■ **What is needed**: The listing is to be returned word for word, without its images.
======== Supplied records
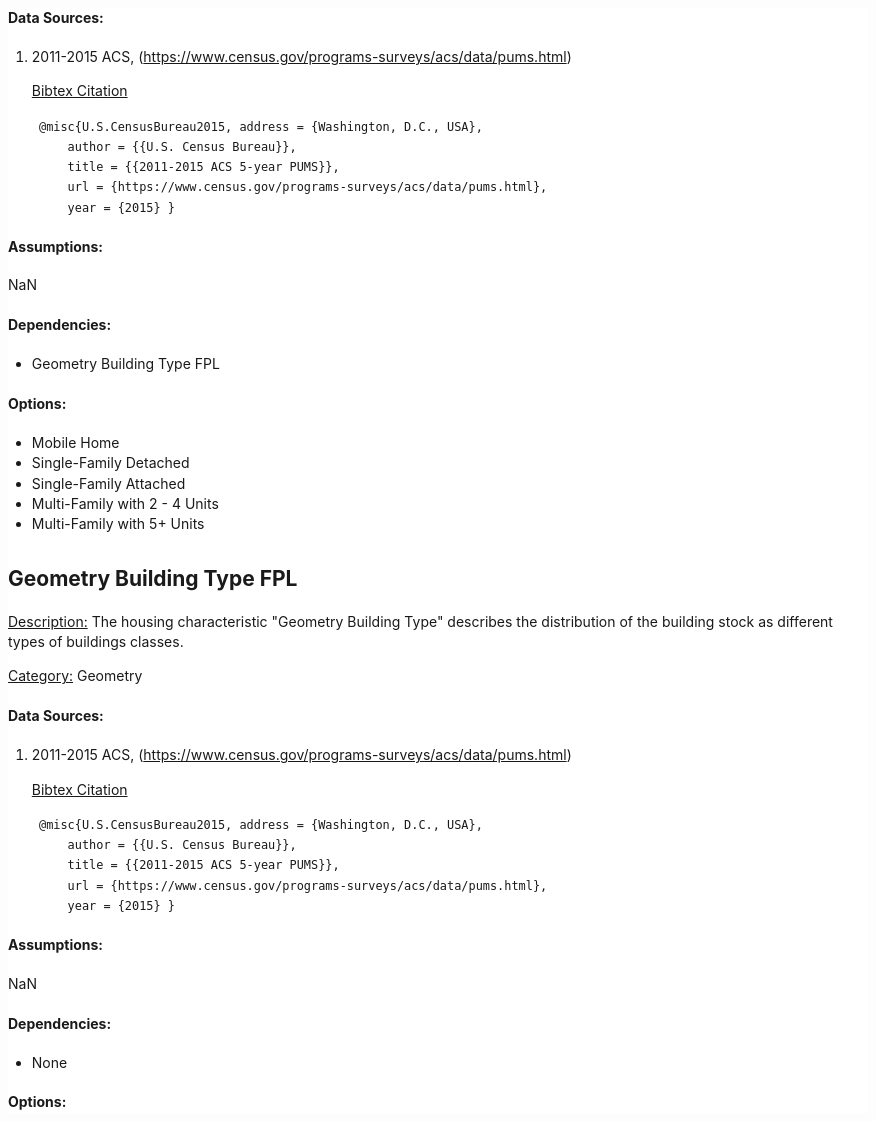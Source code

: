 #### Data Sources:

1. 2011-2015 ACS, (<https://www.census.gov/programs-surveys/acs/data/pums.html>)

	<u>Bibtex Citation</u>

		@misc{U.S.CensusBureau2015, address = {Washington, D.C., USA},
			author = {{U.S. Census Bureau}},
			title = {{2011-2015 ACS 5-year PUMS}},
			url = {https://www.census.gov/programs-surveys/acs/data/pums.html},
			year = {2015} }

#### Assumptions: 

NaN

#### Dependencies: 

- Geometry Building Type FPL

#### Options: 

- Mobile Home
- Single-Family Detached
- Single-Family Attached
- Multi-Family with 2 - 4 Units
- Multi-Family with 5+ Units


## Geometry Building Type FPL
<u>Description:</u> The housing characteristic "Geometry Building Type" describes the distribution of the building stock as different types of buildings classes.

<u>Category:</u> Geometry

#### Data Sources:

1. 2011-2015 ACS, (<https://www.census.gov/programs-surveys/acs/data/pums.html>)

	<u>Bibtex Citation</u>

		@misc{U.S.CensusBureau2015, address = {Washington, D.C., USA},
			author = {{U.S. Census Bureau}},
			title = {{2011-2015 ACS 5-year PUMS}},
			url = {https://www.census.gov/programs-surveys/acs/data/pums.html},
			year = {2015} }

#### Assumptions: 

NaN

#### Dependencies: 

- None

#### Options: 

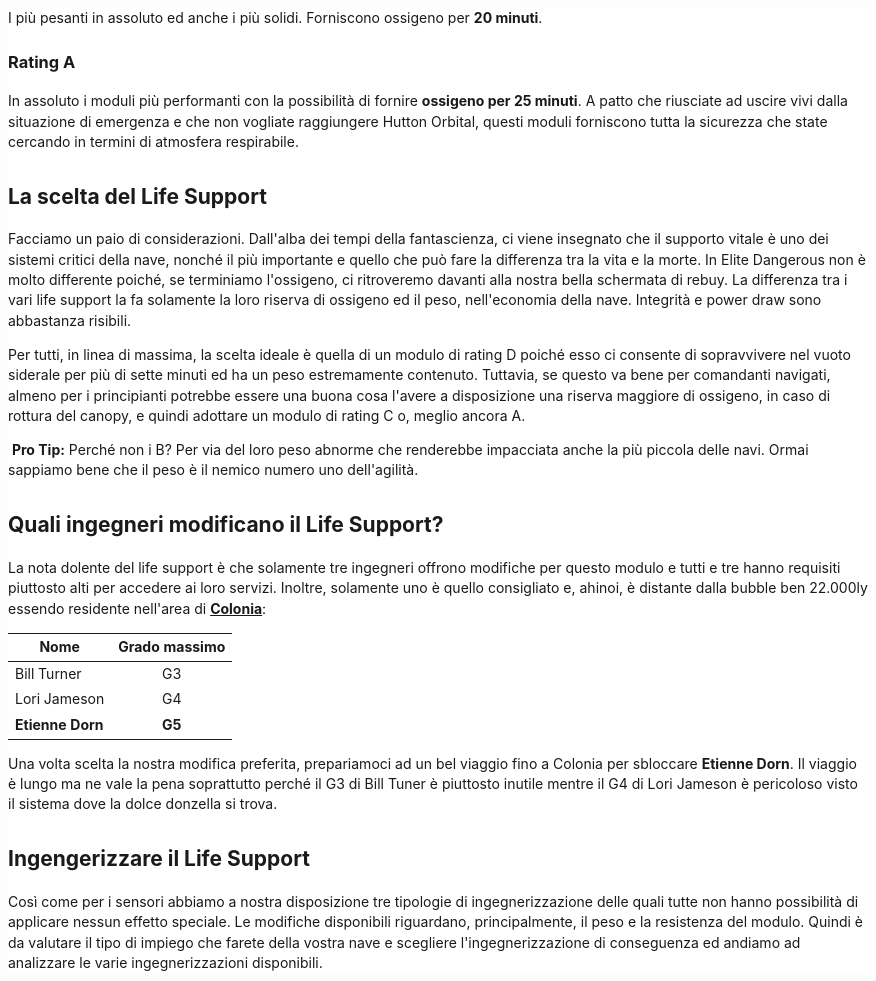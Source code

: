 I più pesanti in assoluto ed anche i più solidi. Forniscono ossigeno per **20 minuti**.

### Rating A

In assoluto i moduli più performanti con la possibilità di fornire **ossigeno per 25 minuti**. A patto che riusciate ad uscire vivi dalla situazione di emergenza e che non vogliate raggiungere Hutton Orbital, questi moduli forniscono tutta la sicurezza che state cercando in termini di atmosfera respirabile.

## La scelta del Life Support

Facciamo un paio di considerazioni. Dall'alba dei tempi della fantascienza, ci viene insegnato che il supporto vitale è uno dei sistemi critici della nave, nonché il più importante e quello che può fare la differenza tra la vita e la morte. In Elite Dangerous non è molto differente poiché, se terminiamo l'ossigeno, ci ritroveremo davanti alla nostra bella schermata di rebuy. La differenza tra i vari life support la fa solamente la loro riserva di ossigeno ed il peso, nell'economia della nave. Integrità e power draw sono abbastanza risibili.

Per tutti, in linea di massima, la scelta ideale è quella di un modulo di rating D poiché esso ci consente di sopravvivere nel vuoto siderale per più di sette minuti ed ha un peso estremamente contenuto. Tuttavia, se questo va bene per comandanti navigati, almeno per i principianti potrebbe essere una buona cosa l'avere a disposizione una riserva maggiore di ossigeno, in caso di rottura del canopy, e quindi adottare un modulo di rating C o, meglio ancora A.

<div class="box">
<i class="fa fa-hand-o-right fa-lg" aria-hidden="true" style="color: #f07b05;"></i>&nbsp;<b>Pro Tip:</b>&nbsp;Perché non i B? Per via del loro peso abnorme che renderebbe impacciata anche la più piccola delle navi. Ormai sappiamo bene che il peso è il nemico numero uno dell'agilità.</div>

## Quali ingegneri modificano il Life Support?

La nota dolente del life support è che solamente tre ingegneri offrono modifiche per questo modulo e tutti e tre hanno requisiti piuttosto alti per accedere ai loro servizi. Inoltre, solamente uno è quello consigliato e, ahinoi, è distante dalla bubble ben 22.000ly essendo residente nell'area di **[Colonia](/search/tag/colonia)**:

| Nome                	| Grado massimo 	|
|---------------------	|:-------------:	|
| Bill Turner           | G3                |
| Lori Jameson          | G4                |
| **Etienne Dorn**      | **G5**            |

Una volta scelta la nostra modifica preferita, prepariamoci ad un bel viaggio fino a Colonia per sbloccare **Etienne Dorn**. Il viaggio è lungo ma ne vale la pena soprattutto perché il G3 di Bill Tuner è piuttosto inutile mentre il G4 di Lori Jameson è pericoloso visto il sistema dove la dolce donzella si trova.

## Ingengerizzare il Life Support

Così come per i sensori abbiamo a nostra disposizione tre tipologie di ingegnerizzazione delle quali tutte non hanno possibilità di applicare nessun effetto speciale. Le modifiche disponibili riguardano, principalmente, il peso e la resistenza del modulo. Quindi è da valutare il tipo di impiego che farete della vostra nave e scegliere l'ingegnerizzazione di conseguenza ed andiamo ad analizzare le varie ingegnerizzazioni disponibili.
================
■ **Answer space**:
Source code

: #### Data Sources:

1. 2011-2015 ACS, (<https://www.census.gov/programs-surveys/acs/data/pums.html>)

	<u>Bibtex Citation</u>

		@misc{U.S.CensusBureau2015, address = {Washington, D.C., USA},
			author = {{U.S. Census Bureau}},
			title = {{2011-2015 ACS 5-year PUMS}},
			url = {https://www.census.gov/programs-surveys/acs/data/pums.html},
			year = {2015} }

#### Assumptions: 

NaN

#### Dependencies: 

- Geometry Building Type FPL

#### Options: 

- Mobile Home
- Single-Family Detached
- Single-Family Attached
- Multi-Family with 2 - 4 Units
- Multi-Family with 5+ Units


## Geometry Building Type FPL
<u>Description:</u> The housing characteristic "Geometry Building Type" describes the distribution of the building stock as different types of buildings classes.

<u>Category:</u> Geometry

#### Data Sources:

1. 2011-2015 ACS, (<https://www.census.gov/programs-surveys/acs/data/pums.html>)

	<u>Bibtex Citation</u>

		@misc{U.S.CensusBureau2015, address = {Washington, D.C., USA},
			author = {{U.S. Census Bureau}},
			title = {{2011-2015 ACS 5-year PUMS}},
			url = {https://www.census.gov/programs-surveys/acs/data/pums.html},
			year = {2015} }

#### Assumptions: 

NaN

#### Dependencies: 

- None

#### Options: 

Source code

: I più pesanti in assoluto ed anche i più solidi. Forniscono ossigeno per **20 minuti**.

### Rating A

In assoluto i moduli più performanti con la possibilità di fornire **ossigeno per 25 minuti**. A patto che riusciate ad uscire vivi dalla situazione di emergenza e che non vogliate raggiungere Hutton Orbital, questi moduli forniscono tutta la sicurezza che state cercando in termini di atmosfera respirabile.

## La scelta del Life Support

Facciamo un paio di considerazioni. Dall'alba dei tempi della fantascienza, ci viene insegnato che il supporto vitale è uno dei sistemi critici della nave, nonché il più importante e quello che può fare la differenza tra la vita e la morte. In Elite Dangerous non è molto differente poiché, se terminiamo l'ossigeno, ci ritroveremo davanti alla nostra bella schermata di rebuy. La differenza tra i vari life support la fa solamente la loro riserva di ossigeno ed il peso, nell'economia della nave. Integrità e power draw sono abbastanza risibili.

Per tutti, in linea di massima, la scelta ideale è quella di un modulo di rating D poiché esso ci consente di sopravvivere nel vuoto siderale per più di sette minuti ed ha un peso estremamente contenuto. Tuttavia, se questo va bene per comandanti navigati, almeno per i principianti potrebbe essere una buona cosa l'avere a disposizione una riserva maggiore di ossigeno, in caso di rottura del canopy, e quindi adottare un modulo di rating C o, meglio ancora A.

<div class="box">
<i class="fa fa-hand-o-right fa-lg" aria-hidden="true" style="color: #f07b05;"></i>&nbsp;<b>Pro Tip:</b>&nbsp;Perché non i B? Per via del loro peso abnorme che renderebbe impacciata anche la più piccola delle navi. Ormai sappiamo bene che il peso è il nemico numero uno dell'agilità.</div>

## Quali ingegneri modificano il Life Support?

La nota dolente del life support è che solamente tre ingegneri offrono modifiche per questo modulo e tutti e tre hanno requisiti piuttosto alti per accedere ai loro servizi. Inoltre, solamente uno è quello consigliato e, ahinoi, è distante dalla bubble ben 22.000ly essendo residente nell'area di **[Colonia](/search/tag/colonia)**:

| Nome                	| Grado massimo 	|
|---------------------	|:-------------:	|
| Bill Turner           | G3                |
| Lori Jameson          | G4                |
| **Etienne Dorn**      | **G5**            |

Una volta scelta la nostra modifica preferita, prepariamoci ad un bel viaggio fino a Colonia per sbloccare **Etienne Dorn**. Il viaggio è lungo ma ne vale la pena soprattutto perché il G3 di Bill Tuner è piuttosto inutile mentre il G4 di Lori Jameson è pericoloso visto il sistema dove la dolce donzella si trova.

## Ingengerizzare il Life Support

Così come per i sensori abbiamo a nostra disposizione tre tipologie di ingegnerizzazione delle quali tutte non hanno possibilità di applicare nessun effetto speciale. Le modifiche disponibili riguardano, principalmente, il peso e la resistenza del modulo. Quindi è da valutare il tipo di impiego che farete della vostra nave e scegliere l'ingegnerizzazione di conseguenza ed andiamo ad analizzare le varie ingegnerizzazioni disponibili.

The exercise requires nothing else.